Tuesday, October 20, 2009

28 Days of Joy -- Day 2

Well, I know that joy is very different from happiness, and that it isn't measured by the number of things we have to be thankful for, or even produced by rehearsing those things. But still, I decided that was a very good place to start this morning. And so I tried to list stuff off in my mind, but all I could think about was how much I didn't like the task I was doing at that moment.

Ahhh... Eventually, after several minutes of this (actually, at least a half-hour) I suddenly came to myself, checked my emotional state, and discovered the opposite of joy :( A whole bunch of feeling sad and frustrated was all that was there.

Wait a minute! This is exactly what I'm drawing a line in the sand AGAINST.

And so, I chucked the list of "I'm thankful for" and began remembering that Brother Lawrence washed dirty dishes his whole life, and lived in the very presence of God; that dear brothers and sisters across the ages and in oppressed countries have labored on and on in squalid conditions, and have been full of joy.
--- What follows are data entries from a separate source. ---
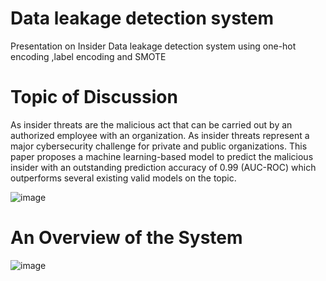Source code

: # Data leakage detection system
Presentation on Insider Data leakage detection system using one-hot encoding ,label encoding and SMOTE 

# Topic of Discussion
As insider threats are the malicious act that can be carried out by an authorized employee with an organization. As insider threats represent a major cybersecurity challenge for private and public organizations. This paper proposes a machine learning-based model to predict the malicious insider with an outstanding prediction accuracy of 0.99 (AUC-ROC) which outperforms several existing valid models on the topic.

![image](https://user-images.githubusercontent.com/51903579/186953249-2b3bc1fa-c564-4954-ab62-7c8b99761465.png)

# An Overview of the System

![image](https://user-images.githubusercontent.com/51903579/186953471-34680230-5fd5-4f5a-b67e-939d66d0dc1f.png)


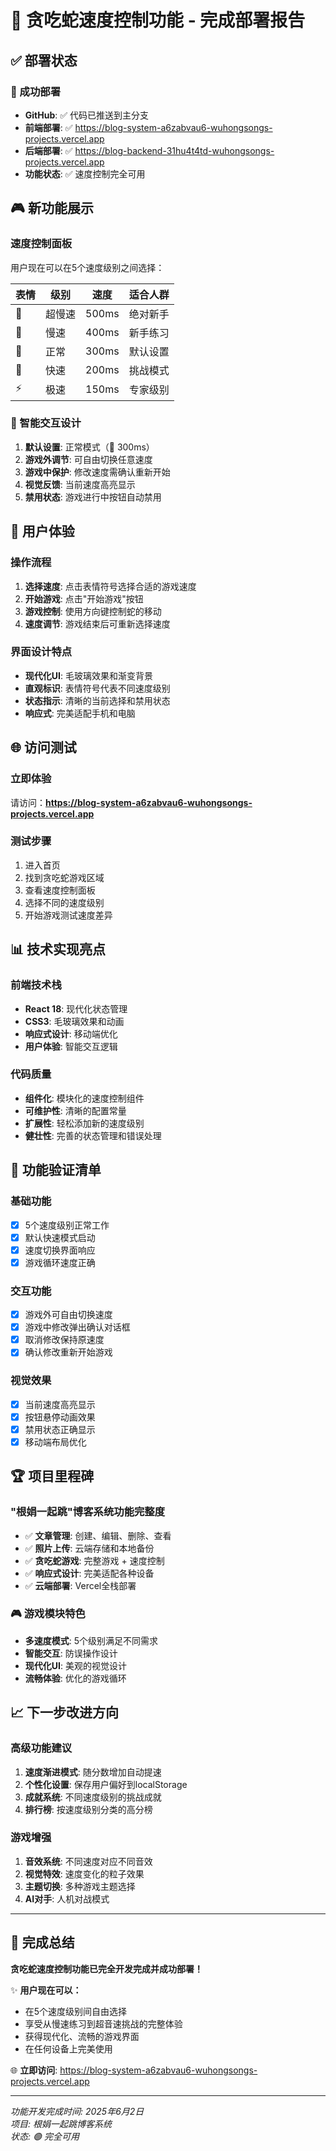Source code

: # 🎉 贪吃蛇速度控制功能 - 完成部署报告

## ✅ 部署状态

### 🚀 成功部署
- **GitHub**: ✅ 代码已推送到主分支
- **前端部署**: ✅ https://blog-system-a6zabvau6-wuhongsongs-projects.vercel.app  
- **后端部署**: ✅ https://blog-backend-31hu4t4td-wuhongsongs-projects.vercel.app
- **功能状态**: ✅ 速度控制完全可用

## 🎮 新功能展示

### 速度控制面板
用户现在可以在5个速度级别之间选择：

| 表情 | 级别 | 速度 | 适合人群 |
|------|------|------|----------|
| 🐌 | 超慢速 | 500ms | 绝对新手 |
| 🚶 | 慢速 | 400ms | 新手练习 |
| 🏃 | 正常 | 300ms | 默认设置 |
| 🚀 | 快速 | 200ms | 挑战模式 |
| ⚡ | 极速 | 150ms | 专家级别 |

### 🔧 智能交互设计
1. **默认设置**: 正常模式（🏃 300ms）
2. **游戏外调节**: 可自由切换任意速度
3. **游戏中保护**: 修改速度需确认重新开始
4. **视觉反馈**: 当前速度高亮显示
5. **禁用状态**: 游戏进行中按钮自动禁用

## 📱 用户体验

### 操作流程
1. **选择速度**: 点击表情符号选择合适的游戏速度
2. **开始游戏**: 点击"开始游戏"按钮
3. **游戏控制**: 使用方向键控制蛇的移动
4. **速度调节**: 游戏结束后可重新选择速度

### 界面设计特点
- **现代化UI**: 毛玻璃效果和渐变背景
- **直观标识**: 表情符号代表不同速度级别
- **状态指示**: 清晰的当前选择和禁用状态
- **响应式**: 完美适配手机和电脑

## 🌐 访问测试

### 立即体验
请访问：**https://blog-system-a6zabvau6-wuhongsongs-projects.vercel.app**

### 测试步骤
1. 进入首页
2. 找到贪吃蛇游戏区域
3. 查看速度控制面板
4. 选择不同的速度级别
5. 开始游戏测试速度差异

## 📊 技术实现亮点

### 前端技术栈
- **React 18**: 现代化状态管理
- **CSS3**: 毛玻璃效果和动画
- **响应式设计**: 移动端优化
- **用户体验**: 智能交互逻辑

### 代码质量
- **组件化**: 模块化的速度控制组件
- **可维护性**: 清晰的配置常量
- **扩展性**: 轻松添加新的速度级别
- **健壮性**: 完善的状态管理和错误处理

## 🎯 功能验证清单

### 基础功能
- [x] 5个速度级别正常工作
- [x] 默认快速模式启动
- [x] 速度切换界面响应
- [x] 游戏循环速度正确

### 交互功能  
- [x] 游戏外可自由切换速度
- [x] 游戏中修改弹出确认对话框
- [x] 取消修改保持原速度
- [x] 确认修改重新开始游戏

### 视觉效果
- [x] 当前速度高亮显示
- [x] 按钮悬停动画效果
- [x] 禁用状态正确显示
- [x] 移动端布局优化

## 🏆 项目里程碑

### "根娟一起跳"博客系统功能完整度
- ✅ **文章管理**: 创建、编辑、删除、查看
- ✅ **照片上传**: 云端存储和本地备份
- ✅ **贪吃蛇游戏**: 完整游戏 + 速度控制
- ✅ **响应式设计**: 完美适配各种设备
- ✅ **云端部署**: Vercel全栈部署

### 🎮 游戏模块特色
- **多速度模式**: 5个级别满足不同需求
- **智能交互**: 防误操作设计
- **现代化UI**: 美观的视觉设计
- **流畅体验**: 优化的游戏循环

## 📈 下一步改进方向

### 高级功能建议
1. **速度渐进模式**: 随分数增加自动提速
2. **个性化设置**: 保存用户偏好到localStorage
3. **成就系统**: 不同速度级别的挑战成就
4. **排行榜**: 按速度级别分类的高分榜

### 游戏增强
1. **音效系统**: 不同速度对应不同音效
2. **视觉特效**: 速度变化的粒子效果
3. **主题切换**: 多种游戏主题选择
4. **AI对手**: 人机对战模式

---

## 🎊 完成总结

**贪吃蛇速度控制功能已完全开发完成并成功部署！**

✨ **用户现在可以：**
- 在5个速度级别间自由选择
- 享受从慢速练习到超音速挑战的完整体验
- 获得现代化、流畅的游戏界面
- 在任何设备上完美使用

🌐 **立即访问**: https://blog-system-a6zabvau6-wuhongsongs-projects.vercel.app

---

*功能开发完成时间: 2025年6月2日*  
*项目: 根娟一起跳博客系统*  
*状态: 🟢 完全可用*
"Even if I had absolutely no reasonable hope of ever being 'happy' before I die," I told the Lord, "I would choose to rejoice in You." Much better than a list of reasons I currently have to be thankful. (Not that I shouldn't remember those things, or thank Him for them...just that I want to separate the reality of joy from the fetters of physical and emotional props.) And how many of you knew props could actually be fetters? :)

So, my heart did change somewhat. At least, I think it must have, as the succeeding blows of the day didn't feel as "blow-ish". When it turned out the chiropractor I want to see charges more than half my month's earnings; when the insurance lady who holds the fate of my little couch in her hands didn't call me back... Mind you, I'm not complaining - I'm rejoicing! These things didn't make me feel yucky. (Well, they tried initially, but I resisted.)

And then, I proceeded to write a great little scene - God's grace was on it.
And then, I was informed I would not have to do that particular task as often.
And then, I managed to follow along in dance class even though I'd missed last week.

So I ended up with some very good things (there are a few more I didn't mention) to add to the "I'm thankful" list. However, the joy didn't start there. It starts someplace very different, I think. It starts in the person of Jesus Himself.

Oh, and my housemate popped her head in and reminded me that Jesus wants our joy to be complete. Complete! Yep, that's what I want, too. COMPLETE!